Go through the data line by line. Copy each one holding the string "products".

## PROVIDED ENTRIES

───

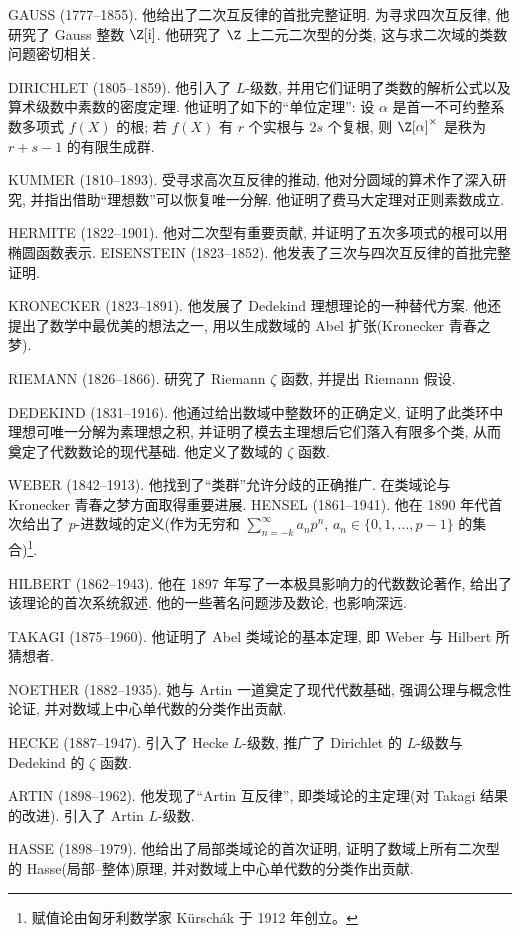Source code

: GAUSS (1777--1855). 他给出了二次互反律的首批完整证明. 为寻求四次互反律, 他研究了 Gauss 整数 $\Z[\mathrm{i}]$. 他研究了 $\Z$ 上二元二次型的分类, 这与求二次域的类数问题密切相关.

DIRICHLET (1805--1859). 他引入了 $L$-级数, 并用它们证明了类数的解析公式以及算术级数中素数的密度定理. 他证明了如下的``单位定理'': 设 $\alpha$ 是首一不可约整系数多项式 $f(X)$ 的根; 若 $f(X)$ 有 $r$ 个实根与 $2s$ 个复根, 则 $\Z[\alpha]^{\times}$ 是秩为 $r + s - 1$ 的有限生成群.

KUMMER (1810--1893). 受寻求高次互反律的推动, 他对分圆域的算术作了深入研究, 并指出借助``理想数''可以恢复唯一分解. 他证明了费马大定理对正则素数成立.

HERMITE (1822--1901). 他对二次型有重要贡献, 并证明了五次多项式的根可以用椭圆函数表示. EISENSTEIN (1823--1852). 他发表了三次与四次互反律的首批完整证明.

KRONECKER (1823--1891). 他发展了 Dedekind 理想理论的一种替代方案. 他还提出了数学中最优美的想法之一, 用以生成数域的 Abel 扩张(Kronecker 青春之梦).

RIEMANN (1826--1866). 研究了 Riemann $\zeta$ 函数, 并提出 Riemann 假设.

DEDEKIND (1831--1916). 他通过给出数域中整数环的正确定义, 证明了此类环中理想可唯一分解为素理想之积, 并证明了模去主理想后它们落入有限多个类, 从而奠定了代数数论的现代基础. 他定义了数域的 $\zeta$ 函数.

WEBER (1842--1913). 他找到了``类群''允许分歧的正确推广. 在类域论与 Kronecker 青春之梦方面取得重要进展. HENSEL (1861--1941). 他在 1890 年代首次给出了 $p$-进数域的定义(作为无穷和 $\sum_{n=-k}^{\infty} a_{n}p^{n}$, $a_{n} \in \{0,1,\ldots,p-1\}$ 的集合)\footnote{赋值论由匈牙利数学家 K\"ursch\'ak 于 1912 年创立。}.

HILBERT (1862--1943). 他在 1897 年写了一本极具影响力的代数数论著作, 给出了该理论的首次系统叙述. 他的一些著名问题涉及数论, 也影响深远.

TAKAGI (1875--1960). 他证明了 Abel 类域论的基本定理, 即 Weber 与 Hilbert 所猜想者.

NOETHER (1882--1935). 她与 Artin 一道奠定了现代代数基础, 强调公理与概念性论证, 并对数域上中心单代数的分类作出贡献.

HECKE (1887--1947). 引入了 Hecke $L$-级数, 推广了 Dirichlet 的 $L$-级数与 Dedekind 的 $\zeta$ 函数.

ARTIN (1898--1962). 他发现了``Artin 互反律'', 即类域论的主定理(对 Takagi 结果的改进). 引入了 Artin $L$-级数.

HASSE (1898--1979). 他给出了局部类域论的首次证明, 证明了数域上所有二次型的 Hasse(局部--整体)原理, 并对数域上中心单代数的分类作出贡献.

───

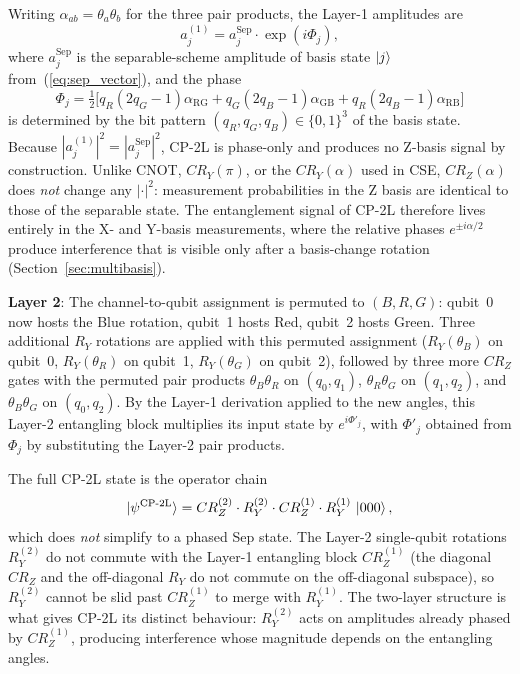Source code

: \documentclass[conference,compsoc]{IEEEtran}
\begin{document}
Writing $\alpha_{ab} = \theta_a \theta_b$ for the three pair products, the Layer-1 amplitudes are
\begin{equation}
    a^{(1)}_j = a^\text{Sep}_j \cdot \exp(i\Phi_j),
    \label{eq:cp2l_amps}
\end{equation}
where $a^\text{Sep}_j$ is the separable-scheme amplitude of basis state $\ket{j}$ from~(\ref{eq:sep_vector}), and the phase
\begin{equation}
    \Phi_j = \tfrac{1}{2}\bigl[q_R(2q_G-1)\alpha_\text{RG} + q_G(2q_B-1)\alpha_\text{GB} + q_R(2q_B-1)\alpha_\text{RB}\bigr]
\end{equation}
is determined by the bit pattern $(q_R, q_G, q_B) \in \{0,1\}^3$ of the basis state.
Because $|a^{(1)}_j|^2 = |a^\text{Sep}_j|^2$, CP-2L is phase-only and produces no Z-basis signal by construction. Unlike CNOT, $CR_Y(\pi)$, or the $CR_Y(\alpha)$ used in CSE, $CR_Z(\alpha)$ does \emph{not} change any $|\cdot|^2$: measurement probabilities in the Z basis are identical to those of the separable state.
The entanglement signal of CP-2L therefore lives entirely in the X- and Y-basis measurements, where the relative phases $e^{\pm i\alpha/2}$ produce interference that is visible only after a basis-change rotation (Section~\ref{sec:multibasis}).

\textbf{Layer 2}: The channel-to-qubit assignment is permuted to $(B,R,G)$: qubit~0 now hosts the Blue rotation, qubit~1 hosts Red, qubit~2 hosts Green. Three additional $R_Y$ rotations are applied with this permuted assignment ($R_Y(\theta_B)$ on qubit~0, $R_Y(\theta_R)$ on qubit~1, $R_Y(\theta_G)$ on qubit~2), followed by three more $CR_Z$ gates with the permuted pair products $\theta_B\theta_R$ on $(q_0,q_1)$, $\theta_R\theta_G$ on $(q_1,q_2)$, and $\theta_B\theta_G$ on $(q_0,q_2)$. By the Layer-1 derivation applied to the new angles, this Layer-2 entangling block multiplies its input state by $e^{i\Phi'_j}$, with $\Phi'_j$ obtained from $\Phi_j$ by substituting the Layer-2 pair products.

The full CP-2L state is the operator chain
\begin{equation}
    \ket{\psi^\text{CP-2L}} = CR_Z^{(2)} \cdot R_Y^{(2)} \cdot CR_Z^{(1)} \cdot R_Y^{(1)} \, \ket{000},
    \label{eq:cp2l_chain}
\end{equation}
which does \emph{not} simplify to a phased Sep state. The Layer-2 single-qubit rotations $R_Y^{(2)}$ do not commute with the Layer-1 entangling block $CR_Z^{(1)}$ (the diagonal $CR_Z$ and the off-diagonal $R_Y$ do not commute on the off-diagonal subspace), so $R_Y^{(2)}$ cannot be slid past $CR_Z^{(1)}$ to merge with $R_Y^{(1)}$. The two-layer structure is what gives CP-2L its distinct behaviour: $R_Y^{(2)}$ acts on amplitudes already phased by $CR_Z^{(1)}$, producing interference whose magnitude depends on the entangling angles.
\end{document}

───

## ANSWER SECTION
Writing $\alpha_{ab} = \theta_a \theta_b$ for the three pair products, the Layer-1 amplitudes are
\textbf{Layer 2}: The channel-to-qubit assignment is permuted to $(B,R,G)$: qubit~0 now hosts the Blue rotation, qubit~1 hosts Red, qubit~2 hosts Green. Three additional $R_Y$ rotations are applied with this permuted assignment ($R_Y(\theta_B)$ on qubit~0, $R_Y(\theta_R)$ on qubit~1, $R_Y(\theta_G)$ on qubit~2), followed by three more $CR_Z$ gates with the permuted pair products $\theta_B\theta_R$ on $(q_0,q_1)$, $\theta_R\theta_G$ on $(q_1,q_2)$, and $\theta_B\theta_G$ on $(q_0,q_2)$. By the Layer-1 derivation applied to the new angles, this Layer-2 entangling block multiplies its input state by $e^{i\Phi'_j}$, with $\Phi'_j$ obtained from $\Phi_j$ by substituting the Layer-2 pair products.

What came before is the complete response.